该项目旨在发展三流形的跨学科研究，该研究基于主要与双曲几何相关的几种结构之间的联系，使几何学和拓扑学相互作用。事实上，我们已经结合拓扑研究大会的活动来推动我们的项目。在这三年的研究中，我们取得了一些重大进展，结果超出了我们的预期。我与 Mizushima 和 Tan 一起对射影结构表面上的圆堆积进行的研究，根据双曲 3 流形的变形理论阐明了其模空间的预期全局结构。吉田对SU(2)共形场理论的研究成功地建立了共形块基础的明确描述，并接近了例如体积猜想所暗示的3-流形的几何和拓扑之间的基本联系。此外，Ohtsuki 提出的 3 流形拓扑不变世界中的全局图最近由 Habiro 和 Le 以最普遍的方式完成。此外，其他合作者也取得了脚踏实地的进展，例如 Morita 对曲面映射类群的研究、Matsumoto 对叶状结构的研究、Sakuma 对结和几何结构的研究、Soma 对有界上同调的研究，总而言之，我们的研究已经阐明我们现在应该关注的对象是寻找三流形理论中观察到的许多结构之间相互作用背后的数学原理。另外请注意，幸运的是，该主题作为第二部分获得了进一步研究的资助。

项目成果

T, Soma: "Sequences of degree-one maps between geometric 3-manifolds"Math.

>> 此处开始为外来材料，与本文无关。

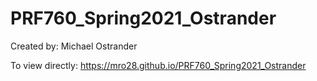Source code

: # PRF760_Spring2021_Ostrander

Created by: Michael Ostrander

To view directly: https://mro28.github.io/PRF760_Spring2021_Ostrander
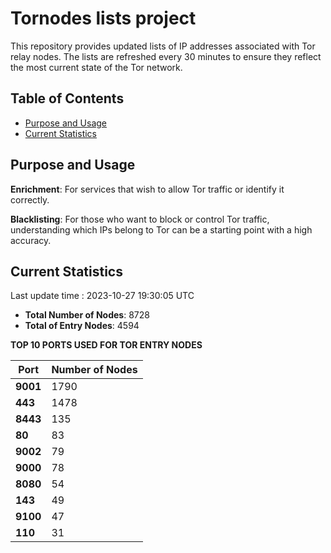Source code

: # Tornodes lists project

This repository provides updated lists of IP addresses associated with Tor relay nodes. The lists are refreshed every 30 minutes to ensure they reflect the most current state of the Tor network.

## Table of Contents

- [Purpose and Usage](#purpose-and-usage)
- [Current Statistics](#current-statistics)


## Purpose and Usage

**Enrichment**: For services that wish to allow Tor traffic or identify it correctly.

**Blacklisting**: For those who want to block or control Tor traffic, understanding which IPs belong to Tor can be a starting point with a high accuracy.

## Current Statistics

Last update time : 2023-10-27 19:30:05 UTC

- **Total Number of Nodes**: 8728
- **Total of Entry Nodes**: 4594

**TOP 10 PORTS USED FOR TOR ENTRY NODES**

| **Port** | **Number of Nodes** |
|------|-----------------|
| **9001**   | 1790  |
| **443**   | 1478  |
| **8443**   | 135  |
| **80**   | 83  |
| **9002**   | 79  |
| **9000**   | 78  |
| **8080**   | 54  |
| **143**   | 49  |
| **9100**   | 47  |
| **110**   | 31  |

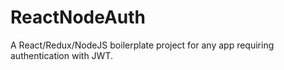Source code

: # ReactNodeAuth

A React/Redux/NodeJS boilerplate project for any app requiring authentication with JWT.
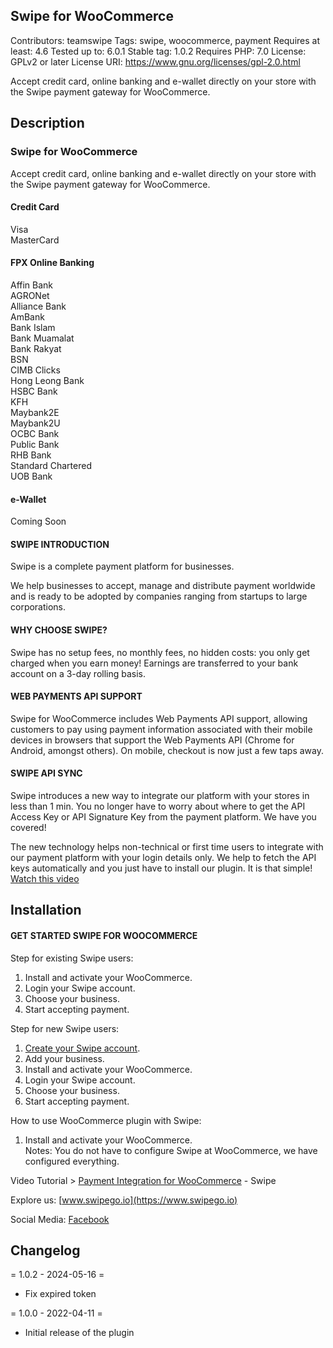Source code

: ## Swipe for WooCommerce
Contributors: teamswipe
Tags: swipe, woocommerce, payment
Requires at least: 4.6
Tested up to: 6.0.1
Stable tag: 1.0.2
Requires PHP: 7.0
License: GPLv2 or later
License URI: https://www.gnu.org/licenses/gpl-2.0.html

Accept credit card, online banking and e-wallet directly on your store with the Swipe payment gateway for WooCommerce.

## Description

### Swipe for WooCommerce

Accept credit card, online banking and e-wallet directly on your store with the Swipe payment gateway for WooCommerce.

#### Credit Card
Visa  
MasterCard

#### FPX Online Banking
Affin Bank  
AGRONet  
Alliance Bank  
AmBank  
Bank Islam  
Bank Muamalat  
Bank Rakyat  
BSN  
CIMB Clicks  
Hong Leong Bank  
HSBC Bank  
KFH  
Maybank2E  
Maybank2U  
OCBC Bank  
Public Bank  
RHB Bank  
Standard Chartered  
UOB Bank  

#### e-Wallet 
Coming Soon

#### SWIPE INTRODUCTION
Swipe is a complete payment platform for businesses.

We help businesses to accept, manage and distribute payment worldwide and is ready to be adopted by companies ranging from startups to large corporations.

#### WHY CHOOSE SWIPE?
Swipe has no setup fees, no monthly fees, no hidden costs: you only get charged when you earn money! Earnings are transferred to your bank account on a 3-day rolling basis.

#### WEB PAYMENTS API SUPPORT
Swipe for WooCommerce includes Web Payments API support, allowing customers to pay using payment information associated with their mobile devices in browsers that support the Web Payments API (Chrome for Android, amongst others). On mobile, checkout is now just a few taps away.

#### SWIPE API SYNC
Swipe introduces a new way to integrate our platform with your stores in less than 1 min. You no longer have to worry about where to get the API Access Key or API Signature Key from the payment platform. We have you covered! 

The new technology helps non-technical or first time users to integrate with our payment platform with your login details only. We help to fetch the API keys automatically and you just have to install our plugin. It is that simple! [Watch this video](https://www.youtube.com/watch?v=9mhcNP-xKWg)

## Installation

#### GET STARTED SWIPE FOR WOOCOMMERCE

Step for existing Swipe users:
1. Install and activate your WooCommerce.
2. Login your Swipe account.
3. Choose your business.
4. Start accepting payment.

Step for new Swipe users:
1. [Create your Swipe account](https://app.swipego.io/register).
2. Add your business.
3. Install and activate your WooCommerce.
4. Login your Swipe account.
5. Choose your business.
6. Start accepting payment.

How to use WooCommerce plugin with Swipe:
1. Install and activate your WooCommerce.  
Notes: You do not have to configure Swipe at WooCommerce, we have configured everything.

Video Tutorial > [Payment Integration for WooCommerce](https://www.youtube.com/watch?v=9mhcNP-xKWg) - Swipe

Explore us: [www.swipego.io](https://www.swipego.io)

Social Media: [Facebook](https://www.facebook.com/swipego/)

## Changelog

= 1.0.2 - 2024-05-16 =
- Fix expired token

= 1.0.0 - 2022-04-11 =
- Initial release of the plugin
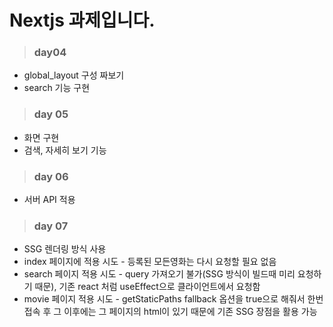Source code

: # Nextjs 과제입니다.

> ### day04

- global_layout 구성 짜보기
- search 기능 구현

> ### day 05

- 화면 구현
- 검색, 자세히 보기 기능

> ### day 06

- 서버 API 적용

> ### day 07

- SSG 렌더링 방식 사용
- index 페이지에 적용 시도 - 등록된 모든영화는 다시 요청할 필요 없음
- search 페이지 적용 시도 - query 가져오기 불가(SSG 방식이 빌드때 미리 요청하기 때문), 기존 react 처럼 useEffect으로 클라이언트에서 요청함
- movie 페이지 적용 시도 - getStaticPaths fallback 옵션을 true으로 해줘서 한번 접속 후 그 이후에는 그 페이지의 html이 있기 때문에 기존 SSG 장점을 활용 가능
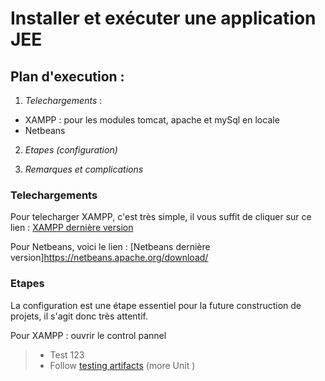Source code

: # Installer et exécuter une application JEE

## Plan d'execution :

1. *Telechargements* :
  * XAMPP : pour les modules tomcat, apache et mySql en locale 
  * Netbeans
    
2. *Etapes (configuration)*

3. *Remarques et complications*

### Telechargements

Pour telecharger XAMPP, c'est très simple, il vous suffit de cliquer sur ce lien : [XAMPP dernière version](https://www.apachefriends.org/fr/index.html)

Pour Netbeans, voici le lien : [Netbeans dernière version]https://netbeans.apache.org/download/

### Etapes

La configuration est une étape essentiel pour la future construction de projets, il s'agit donc très attentif.

Pour XAMPP : ouvrir le control pannel
 > - Test 123
 > - Follow  [testing artifacts](http://2.bp.blogspot.com) (more Unit )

Ann.. 316. 733-742 (2000)

T，Soma：“几何 3 流形之间的一阶映射序列”数学。

Kojima,Nishi & Yamashita: "Configuration spaces of points on the circle and hyperbolic Dehn fillings,II"Geometriae Dedicata. (to appear).

小岛西

Kojima, Nishi, Yamashita: "Configuration spaces of points on the circle and hyperbolic Dehn fillings, II"Geometriae Dedicata. 89. 143-157 (2002)

Kojima、Nishi、Yamashita：“圆上点的配置空间和双曲 Dehn 填充，II”Geometriae Dedicata。

S. Matsumoto: "On the global rigidity of split Anosov R^n-actions"J. of Math. Soc. Japna. 55. 39-46 (2003)

S. Matsumoto：“关于分裂 Anosov R^n 动作的全局刚性”J。

S.Kojima: "Complex hyperbolic cone structures on the confiugration spaces"Rend.Istit.Mat.Univ.Trieste. 32. 149-163 (2001)

S.Kojima：“配置空间上的复杂双曲锥体结构”Rend.Istit.Mat.Univ.Trieste。